- RECORDS
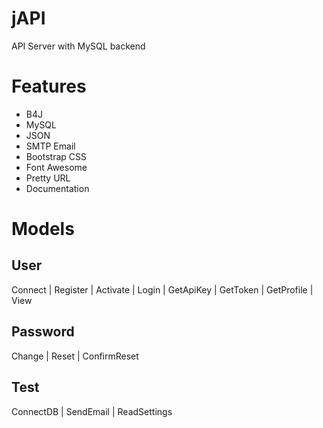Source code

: # jAPI
API Server with MySQL backend

# Features
- B4J
- MySQL
- JSON
- SMTP Email
- Bootstrap CSS
- Font Awesome
- Pretty URL
- Documentation

# Models
## User   
Connect   |   Register   |   Activate   |   Login   |   GetApiKey   |   GetToken   |   GetProfile   |   View
## Password   
Change   |   Reset   |   ConfirmReset
## Test   
ConnectDB   |   SendEmail   |   ReadSettings

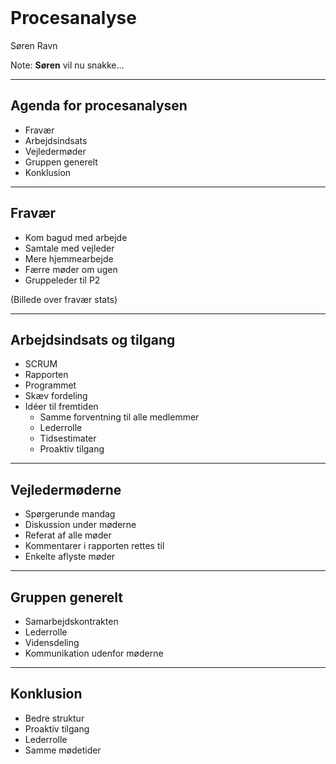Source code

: <!-- .element: data-background-video="images/animations/particle.mov" data-background-video-loop="true" data-background-video-muted="true" -->
<br>

# Procesanalyse

Søren Ravn

Note:
**Søren** vil nu snakke...

--------------------------------------------------------------------------------

## Agenda for procesanalysen

- Fravær
- Arbejdsindsats
- Vejledermøder
- Gruppen generelt
- Konklusion

--------------------------------------------------------------------------------

## Fravær

- Kom bagud med arbejde
- Samtale med vejleder
- Mere hjemmearbejde
- Færre møder om ugen
- Gruppeleder til P2

(Billede over fravær stats)

--------------------------------------------------------------------------------

## Arbejdsindsats og tilgang

- SCRUM
- Rapporten
- Programmet
- Skæv fordeling
- Idéer til fremtiden
  - Samme forventning til alle medlemmer
  - Lederrolle
  - Tidsestimater
  - Proaktiv tilgang

--------------------------------------------------------------------------------

## Vejledermøderne

- Spørgerunde mandag
- Diskussion under møderne
- Referat af alle møder
- Kommentarer i rapporten rettes til
- Enkelte aflyste møder

--------------------------------------------------------------------------------

## Gruppen generelt

- Samarbejdskontrakten
- Lederrolle
- Vidensdeling
- Kommunikation udenfor møderne

--------------------------------------------------------------------------------

## Konklusion
- Bedre struktur
- Proaktiv tilgang
- Lederrolle 
- Samme mødetider
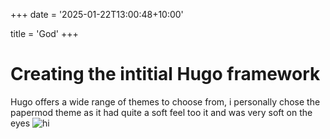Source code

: +++
date = '2025-01-22T13:00:48+10:00'

title = 'God'
+++

# Creating the intitial Hugo framework
Hugo offers a wide range of themes to choose from, i personally chose the papermod theme as it had quite a soft feel too it and was very soft on the eyes
![hi](/hugostart.png)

- EXERCISE
Starting with the line that holds "## Vejledermøderne", copy every line exactly through the final line of the material, but skip the pictures.

- RESPONSE AREA
## Vejledermøderne

- Spørgerunde mandag
- Diskussion under møderne
- Referat af alle møder
- Kommentarer i rapporten rettes til
- Enkelte aflyste møder

--------------------------------------------------------------------------------

## Gruppen generelt

- Samarbejdskontrakten
- Lederrolle
- Vidensdeling
- Kommunikation udenfor møderne

--------------------------------------------------------------------------------

## Konklusion
- Bedre struktur
- Proaktiv tilgang
- Lederrolle 
- Samme mødetider
Source code

: +++
date = '2025-01-22T13:00:48+10:00'

title = 'God'
+++

# Creating the intitial Hugo framework
Hugo offers a wide range of themes to choose from, i personally chose the papermod theme as it had quite a soft feel too it and was very soft on the eyes
![hi](/hugostart.png)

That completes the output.